The site isn’t an exact clone of BuzzFeed, however. There are two key differences: just about every writer for ScoopWhoop hails from India, and the vast majority of its content focuses on Indian-related topics. Here are a few more headlines:
Can You Tell Which Of These 16 Words We Use Every Day Are Urdu Or Hindi?
Little Boy Salutes A Soldier At Bengaluru Airport, Heartwarming Video Goes Viral
Who Is Sharvari Wagh? Here’s Everything To Know About The ‘Bunty Aur Babli 2’ Actor
Founded in 2013 by several colleagues at a marketing agency, ScoopWhoop has not only become one of India’s most viral publishers, but its YouTube videos also serve as a vital counterbalance to the highly partisan shouting matches that dominate the country’s TV news. Over the past eight years, it’s raised millions of dollars of investment, amassed an audience of 100 million users, and built a robust brand advertising business. Earlier this month, it was acquired by Good Glamm Group, which sells direct-to-consumer beauty products.
How did ScoopWhoop evolve from a simple BuzzFeed clone to one of India’s biggest digital publishers? Back in April, I interviewed two of its top executives about the site’s origin stories, its expansion into video, and its monetization strategies.
Let’s jump into my findings...
Founding a company in incognito mode
ScoopWhoop was born out of a night of drinking in a New Delhi apartment. Several marketing professionals, most of whom worked at an agency called Dentsu Webchutney, were discussing the prevalence of “listicle” websites and wondered how difficult it would be to create a viral listicle of their own. The conversation led to the launch of a simple Wordpress site and a few listicle articles the group brainstormed together.
One of those articles — an imagining of which Indian actors could be cast as Game of Thrones characters — exploded on Facebook. “We put it up on our Facebook pages, and a couple friends of ours put it on their pages,” said co-founder Rishi Pratim Mukherjee. “It basically just took off from there, spreading like wildfire through our friends’ circles on Facebook.” When the group returned to work the next week, they were stunned to see ScoopWhoop on the computer screens of several colleagues, especially since their names didn’t appear anywhere on the website. “We didn’t have official permission to launch it. We actually did this in incognito mode for about three to four months before we were caught.”
One day, the ScoopWhoop founders received a text message from Siddharth Rao, the CEO of Dentsu Webchutney. “He went to whois.com,” said Mukherjee. “We were naive enough not to mask our domain origin.” For about five minutes, they all thought they were about to be fired, but on the call Rao took an immediate interest in the website’s performance. “We showed him our Google Analytics dashboard, and when he saw the pageviews, the kind of engagement we were getting while bootstrapping it in the evenings after work, he was taken aback. He didn’t know that we were operating at that kind of scale without any distribution or branding. That’s when he basically told us that this is something that can become a full fledged business, but we’d have to do it full time.” Rao was telling them they should quit their jobs at his agency. He also offered to invest in the company.

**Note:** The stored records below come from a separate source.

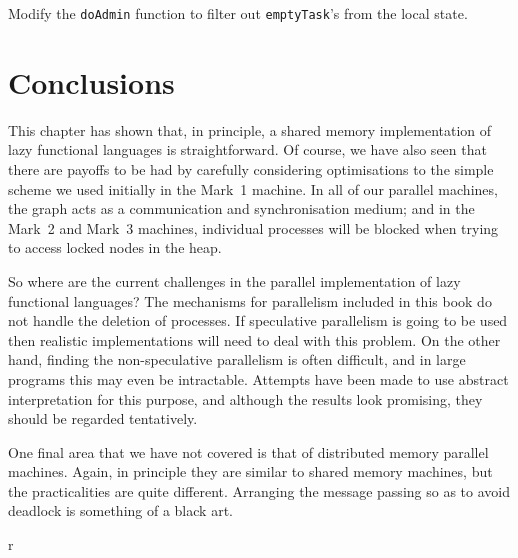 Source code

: \begin{exercise}\label{pgm:X:4:doAdmin}
Modify the \mbox{\tt doAdmin} function to filter out \mbox{\tt emptyTask}'s from the
local state.
\end{exercise}

\section{Conclusions}

This chapter has shown that, in principle, a shared memory
implementation of lazy functional languages is straightforward.  Of
course, we have also seen that there are payoffs to be had by carefully
considering optimisations to the simple scheme we used initially in
the Mark~1 machine.
In all of our parallel machines, the graph acts as a communication and
synchronisation medium; and in the Mark~2 and Mark~3 machines,
individual processes will be blocked when trying to access locked
nodes in the heap.

So where are the current challenges in the parallel implementation of
lazy functional languages?
The mechanisms for parallelism included in this book do not handle the
deletion of processes. If speculative parallelism is going to be used
then realistic implementations will need to deal with this problem.
On the other hand, finding the non-speculative parallelism is often
difficult, and in large programs this may even be intractable.
Attempts have been made to use abstract interpretation for this
purpose, and although the results look promising, they should be
regarded tentatively.

One final area that we have not covered is that of distributed memory
parallel machines. Again, in principle they are similar to shared
memory machines, but the practicalities are quite different.
Arranging the message passing so as to avoid deadlock is something of
a black art.

\theendnotes

r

Freed from their day jobs, the ScoopWhoop team was able to ramp up article production and ride a wave of exponential Facebook traffic. “This was the time when Facebook was actually making huge bets in the publishing space in terms of trying to get big and new publishers on board,” said Mukherjee. “Their algorithm was very publisher friendly, and because we were the first people to do millennial content in India, we rode that Facebook wave in 2013, 2014, and we can attribute a lot of our initial velocity to Facebook during that time.”
Mukherjee readily admits that ScoopWhoop content back then wasn’t very sophisticated. “We initially only had about three people writing articles, and we focused on content that didn’t require a lot of in depth or journalistic research.” Their early articles fell under a category Mukherjee referred to as “identity pieces.” He gave the example of an article titled “X things only people with glasses would understand.” If the author could accurately nail several common traits among those who wear glasses, then the article had a high likelihood of being shared by that subculture.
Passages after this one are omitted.